• BRIEF: All entries are to be reproduced exactly; the pictures are to be omitted.

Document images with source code
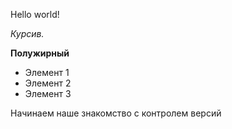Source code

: Hello world!

*Курсив.*

**Полужирный**

* Элемент 1
* Элемент 2
* Элемент 3

Начинаем наше знакомство с контролем версий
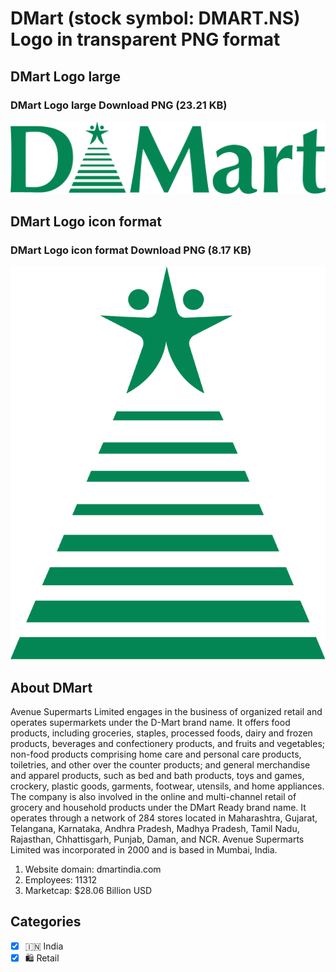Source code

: # DMart (stock symbol: DMART.NS) Logo in transparent PNG format

## DMart Logo large

### DMart Logo large Download PNG (23.21 KB)

![DMart Logo large Download PNG (23.21 KB)](/img/orig/DMART.NS_BIG-293fe586.png)

## DMart Logo icon format

### DMart Logo icon format Download PNG (8.17 KB)

![DMart Logo icon format Download PNG (8.17 KB)](/img/orig/DMART.NS-6f885d00.png)

## About DMart

Avenue Supermarts Limited engages in the business of organized retail and operates supermarkets under the D-Mart brand name. It offers food products, including groceries, staples, processed foods, dairy and frozen products, beverages and confectionery products, and fruits and vegetables; non-food products comprising home care and personal care products, toiletries, and other over the counter products; and general merchandise and apparel products, such as bed and bath products, toys and games, crockery, plastic goods, garments, footwear, utensils, and home appliances. The company is also involved in the online and multi-channel retail of grocery and household products under the DMart Ready brand name. It operates through a network of 284 stores located in Maharashtra, Gujarat, Telangana, Karnataka, Andhra Pradesh, Madhya Pradesh, Tamil Nadu, Rajasthan, Chhattisgarh, Punjab, Daman, and NCR. Avenue Supermarts Limited was incorporated in 2000 and is based in Mumbai, India.

1. Website domain: dmartindia.com
2. Employees: 11312
3. Marketcap: $28.06 Billion USD


## Categories
- [x] 🇮🇳 India
- [x] 🛍️ Retail
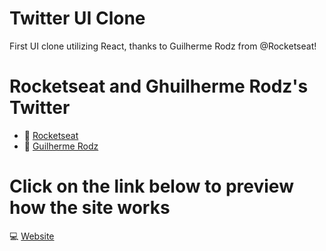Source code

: # Twitter UI Clone

First UI clone utilizing React, thanks to Guilherme Rodz from @Rocketseat!

# Rocketseat and Ghuilherme Rodz's Twitter

- :rocket: [Rocketseat](https://twitter.com/rocketseat)
- :rocket: [Guilherme Rodz](https://twitter.com/guilherme_rodz)

# Click on the link below to preview how the site works

:computer: [Website](https://twitter-ui-clone-henriqlimac.netlify.app)
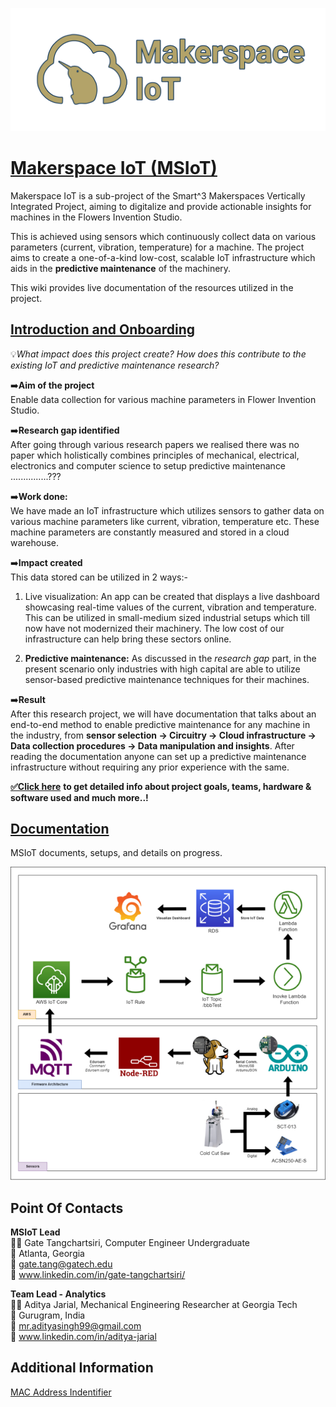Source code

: ![Makerspace Iot Logo](images/new11.png)

# [Makerspace IoT (MSIoT)](https://github.com/GeorgiaTech-DDI/makerspace_iot/wiki)

Makerspace IoT is a sub-project of the Smart^3 Makerspaces Vertically Integrated Project, aiming to digitalize and provide actionable insights for machines in the Flowers Invention Studio.

This is achieved using sensors which continuously collect data on various parameters (current, vibration, temperature) for a machine. The project aims to create a one-of-a-kind low-cost, scalable IoT infrastructure which aids in the **predictive maintenance** of the machinery.

This wiki provides live documentation of the resources utilized in the project.

## [Introduction and Onboarding](https://github.com/GeorgiaTech-DDI/makerspace_iot/wiki/Introduction-&-Onboarding-for-MSIoT)
💡*What impact does this project create? How does this contribute to the existing IoT and predictive maintenance research?*

➡️**Aim of the project** <br /> Enable data collection for various machine parameters in Flower Invention Studio.

➡️**Research gap identified** <br /> After going through various research papers we realised there was no paper which holistically combines principles of mechanical, electrical, electronics and computer science to setup predictive maintenance ...............???

➡️**Work done:** <br /> We have made an IoT infrastructure which utilizes sensors to gather data on various machine parameters like current, vibration, temperature etc. These machine parameters are constantly measured and stored in a cloud warehouse. 

➡️**Impact created** <br />
This data stored can be utilized in 2 ways:-
1. Live visualization: An app can be created that displays a live dashboard showcasing real-time values of the current, vibration and temperature. This can be utilized in small-medium sized industrial setups which till now have not modernized their machinery. The low cost of our infrastructure can help bring these sectors online.

2. **Predictive maintenance:** As discussed in the *research gap* part, in the present scenario only industries with high capital are able to utilize sensor-based predictive maintenance techniques for their machines.

➡️**Result** <br />
After this research project, we will have documentation that talks about an end-to-end method to enable predictive maintenance for any machine in the industry, from **sensor selection -> Circuitry -> Cloud infrastructure -> Data collection procedures -> Data manipulation and insights**. After reading the documentation anyone can set up a predictive maintenance infrastructure without requiring any prior experience with the same. 

[**✅Click here**](https://github.com/GeorgiaTech-DDI/makerspace_iot/wiki/Introduction-&-Onboarding-for-MSIoT) **to get detailed info about project goals, teams, hardware & software used and much more..!**

## [Documentation](https://github.com/GeorgiaTech-DDI/makerspace_iot/wiki)

MSIoT documents, setups, and details on progress.

![Data Flow for MSIoT](images/IoT-Data-Flowchart.png)


## Point Of Contacts 

**MSIoT Lead** <br />
👨‍💻 Gate Tangchartsiri, Computer Engineer Undergraduate <br />
📍 Atlanta, Georgia <br />
📧 gate.tang@gatech.edu <br />
🔗 www.linkedin.com/in/gate-tangchartsiri/ <br />

**Team Lead - Analytics** <br />
👨‍💻 Aditya Jarial, Mechanical Engineering Researcher at Georgia Tech <br />
📍 Gurugram, India <br />
📧 mr.adityasingh99@gmail.com <br />
🔗 www.linkedin.com/in/aditya-jarial <br />


## Additional Information
[MAC Address Indentifier](https://randomnerdtutorials.com/get-change-esp32-esp8266-mac-address-arduino/)
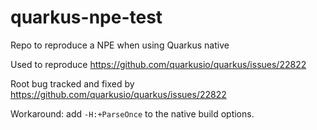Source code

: # quarkus-npe-test
Repo to reproduce a NPE when using Quarkus native

Used to reproduce https://github.com/quarkusio/quarkus/issues/22822

Root bug tracked and fixed by https://github.com/quarkusio/quarkus/issues/22822

Workaround: add `-H:+ParseOnce` to the native build options.
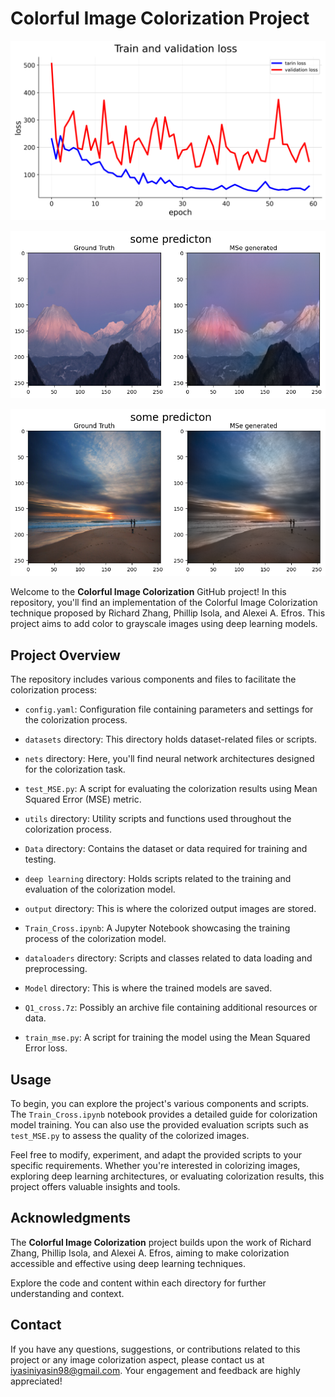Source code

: # Colorful Image Colorization Project

![Image Description](Images/MSE__loss.png)

![Image Description](Images/2226.png)

![Image Description](Images/126.png)

Welcome to the **Colorful Image Colorization** GitHub project! In this repository, you'll find an implementation of the Colorful Image Colorization technique proposed by Richard Zhang, Phillip Isola, and Alexei A. Efros. This project aims to add color to grayscale images using deep learning models.

## Project Overview

The repository includes various components and files to facilitate the colorization process:

- `config.yaml`: Configuration file containing parameters and settings for the colorization process.

- `datasets` directory: This directory holds dataset-related files or scripts.

- `nets` directory: Here, you'll find neural network architectures designed for the colorization task.

- `test_MSE.py`: A script for evaluating the colorization results using Mean Squared Error (MSE) metric.

- `utils` directory: Utility scripts and functions used throughout the colorization process.

- `Data` directory: Contains the dataset or data required for training and testing.

- `deep learning` directory: Holds scripts related to the training and evaluation of the colorization model.

- `output` directory: This is where the colorized output images are stored.

- `Train_Cross.ipynb`: A Jupyter Notebook showcasing the training process of the colorization model.

- `dataloaders` directory: Scripts and classes related to data loading and preprocessing.

- `Model` directory: This is where the trained models are saved.

- `Q1_cross.7z`: Possibly an archive file containing additional resources or data.

- `train_mse.py`: A script for training the model using the Mean Squared Error loss.

## Usage

To begin, you can explore the project's various components and scripts. The `Train_Cross.ipynb` notebook provides a detailed guide for colorization model training. You can also use the provided evaluation scripts such as `test_MSE.py` to assess the quality of the colorized images.

Feel free to modify, experiment, and adapt the provided scripts to your specific requirements. Whether you're interested in colorizing images, exploring deep learning architectures, or evaluating colorization results, this project offers valuable insights and tools.

## Acknowledgments

The **Colorful Image Colorization** project builds upon the work of Richard Zhang, Phillip Isola, and Alexei A. Efros, aiming to make colorization accessible and effective using deep learning techniques.

Explore the code and content within each directory for further understanding and context.

## Contact

If you have any questions, suggestions, or contributions related to this project or any image colorization aspect, please contact us at [iyasiniyasin98@gmail.com](mailto:iyasiniyasin98@gmail.com). Your engagement and feedback are highly appreciated!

• REPLY TO THE EXERCISE:
Source code

: Hello world!

*Курсив.*

**Полужирный**

* Элемент 1
* Элемент 2
* Элемент 3

Начинаем наше знакомство с контролем версий
Source code

: # DMart (stock symbol: DMART.NS) Logo in transparent PNG format

## DMart Logo large

### DMart Logo large Download PNG (23.21 KB)

![DMart Logo large Download PNG (23.21 KB)](/img/orig/DMART.NS_BIG-293fe586.png)

## DMart Logo icon format

### DMart Logo icon format Download PNG (8.17 KB)

![DMart Logo icon format Download PNG (8.17 KB)](/img/orig/DMART.NS-6f885d00.png)

## About DMart

Avenue Supermarts Limited engages in the business of organized retail and operates supermarkets under the D-Mart brand name. It offers food products, including groceries, staples, processed foods, dairy and frozen products, beverages and confectionery products, and fruits and vegetables; non-food products comprising home care and personal care products, toiletries, and other over the counter products; and general merchandise and apparel products, such as bed and bath products, toys and games, crockery, plastic goods, garments, footwear, utensils, and home appliances. The company is also involved in the online and multi-channel retail of grocery and household products under the DMart Ready brand name. It operates through a network of 284 stores located in Maharashtra, Gujarat, Telangana, Karnataka, Andhra Pradesh, Madhya Pradesh, Tamil Nadu, Rajasthan, Chhattisgarh, Punjab, Daman, and NCR. Avenue Supermarts Limited was incorporated in 2000 and is based in Mumbai, India.

1. Website domain: dmartindia.com
2. Employees: 11312
3. Marketcap: $28.06 Billion USD


## Categories
- [x] 🇮🇳 India
- [x] 🛍️ Retail
Source code

: # Twitter UI Clone

First UI clone utilizing React, thanks to Guilherme Rodz from @Rocketseat!

# Rocketseat and Ghuilherme Rodz's Twitter

- :rocket: [Rocketseat](https://twitter.com/rocketseat)
- :rocket: [Guilherme Rodz](https://twitter.com/guilherme_rodz)

# Click on the link below to preview how the site works

:computer: [Website](https://twitter-ui-clone-henriqlimac.netlify.app)
Source code

: ![Makerspace Iot Logo](images/new11.png)

# [Makerspace IoT (MSIoT)](https://github.com/GeorgiaTech-DDI/makerspace_iot/wiki)

Makerspace IoT is a sub-project of the Smart^3 Makerspaces Vertically Integrated Project, aiming to digitalize and provide actionable insights for machines in the Flowers Invention Studio.

This is achieved using sensors which continuously collect data on various parameters (current, vibration, temperature) for a machine. The project aims to create a one-of-a-kind low-cost, scalable IoT infrastructure which aids in the **predictive maintenance** of the machinery.

This wiki provides live documentation of the resources utilized in the project.

## [Introduction and Onboarding](https://github.com/GeorgiaTech-DDI/makerspace_iot/wiki/Introduction-&-Onboarding-for-MSIoT)
💡*What impact does this project create? How does this contribute to the existing IoT and predictive maintenance research?*

➡️**Aim of the project** <br /> Enable data collection for various machine parameters in Flower Invention Studio.

➡️**Research gap identified** <br /> After going through various research papers we realised there was no paper which holistically combines principles of mechanical, electrical, electronics and computer science to setup predictive maintenance ...............???

➡️**Work done:** <br /> We have made an IoT infrastructure which utilizes sensors to gather data on various machine parameters like current, vibration, temperature etc. These machine parameters are constantly measured and stored in a cloud warehouse. 

➡️**Impact created** <br />
This data stored can be utilized in 2 ways:-
1. Live visualization: An app can be created that displays a live dashboard showcasing real-time values of the current, vibration and temperature. This can be utilized in small-medium sized industrial setups which till now have not modernized their machinery. The low cost of our infrastructure can help bring these sectors online.

2. **Predictive maintenance:** As discussed in the *research gap* part, in the present scenario only industries with high capital are able to utilize sensor-based predictive maintenance techniques for their machines.

➡️**Result** <br />
After this research project, we will have documentation that talks about an end-to-end method to enable predictive maintenance for any machine in the industry, from **sensor selection -> Circuitry -> Cloud infrastructure -> Data collection procedures -> Data manipulation and insights**. After reading the documentation anyone can set up a predictive maintenance infrastructure without requiring any prior experience with the same. 

[**✅Click here**](https://github.com/GeorgiaTech-DDI/makerspace_iot/wiki/Introduction-&-Onboarding-for-MSIoT) **to get detailed info about project goals, teams, hardware & software used and much more..!**

## [Documentation](https://github.com/GeorgiaTech-DDI/makerspace_iot/wiki)

MSIoT documents, setups, and details on progress.

![Data Flow for MSIoT](images/IoT-Data-Flowchart.png)


## Point Of Contacts 

**MSIoT Lead** <br />
👨‍💻 Gate Tangchartsiri, Computer Engineer Undergraduate <br />
📍 Atlanta, Georgia <br />
📧 gate.tang@gatech.edu <br />
🔗 www.linkedin.com/in/gate-tangchartsiri/ <br />

**Team Lead - Analytics** <br />
👨‍💻 Aditya Jarial, Mechanical Engineering Researcher at Georgia Tech <br />
📍 Gurugram, India <br />
📧 mr.adityasingh99@gmail.com <br />
🔗 www.linkedin.com/in/aditya-jarial <br />


## Additional Information
[MAC Address Indentifier](https://randomnerdtutorials.com/get-change-esp32-esp8266-mac-address-arduino/)
Source code

: # quarkus-npe-test
Repo to reproduce a NPE when using Quarkus native

Used to reproduce https://github.com/quarkusio/quarkus/issues/22822

Root bug tracked and fixed by https://github.com/quarkusio/quarkus/issues/22822

Workaround: add `-H:+ParseOnce` to the native build options.
Source code

: # Colorful Image Colorization Project

![Image Description](Images/MSE__loss.png)

![Image Description](Images/2226.png)

![Image Description](Images/126.png)

Welcome to the **Colorful Image Colorization** GitHub project! In this repository, you'll find an implementation of the Colorful Image Colorization technique proposed by Richard Zhang, Phillip Isola, and Alexei A. Efros. This project aims to add color to grayscale images using deep learning models.

## Project Overview

The repository includes various components and files to facilitate the colorization process:

- `config.yaml`: Configuration file containing parameters and settings for the colorization process.

- `datasets` directory: This directory holds dataset-related files or scripts.

- `nets` directory: Here, you'll find neural network architectures designed for the colorization task.

- `test_MSE.py`: A script for evaluating the colorization results using Mean Squared Error (MSE) metric.

- `utils` directory: Utility scripts and functions used throughout the colorization process.

- `Data` directory: Contains the dataset or data required for training and testing.

- `deep learning` directory: Holds scripts related to the training and evaluation of the colorization model.

- `output` directory: This is where the colorized output images are stored.

- `Train_Cross.ipynb`: A Jupyter Notebook showcasing the training process of the colorization model.

- `dataloaders` directory: Scripts and classes related to data loading and preprocessing.

- `Model` directory: This is where the trained models are saved.

- `Q1_cross.7z`: Possibly an archive file containing additional resources or data.

- `train_mse.py`: A script for training the model using the Mean Squared Error loss.

## Usage

To begin, you can explore the project's various components and scripts. The `Train_Cross.ipynb` notebook provides a detailed guide for colorization model training. You can also use the provided evaluation scripts such as `test_MSE.py` to assess the quality of the colorized images.

Feel free to modify, experiment, and adapt the provided scripts to your specific requirements. Whether you're interested in colorizing images, exploring deep learning architectures, or evaluating colorization results, this project offers valuable insights and tools.

## Acknowledgments

The **Colorful Image Colorization** project builds upon the work of Richard Zhang, Phillip Isola, and Alexei A. Efros, aiming to make colorization accessible and effective using deep learning techniques.

Explore the code and content within each directory for further understanding and context.

## Contact

If you have any questions, suggestions, or contributions related to this project or any image colorization aspect, please contact us at [iyasiniyasin98@gmail.com](mailto:iyasiniyasin98@gmail.com). Your engagement and feedback are highly appreciated!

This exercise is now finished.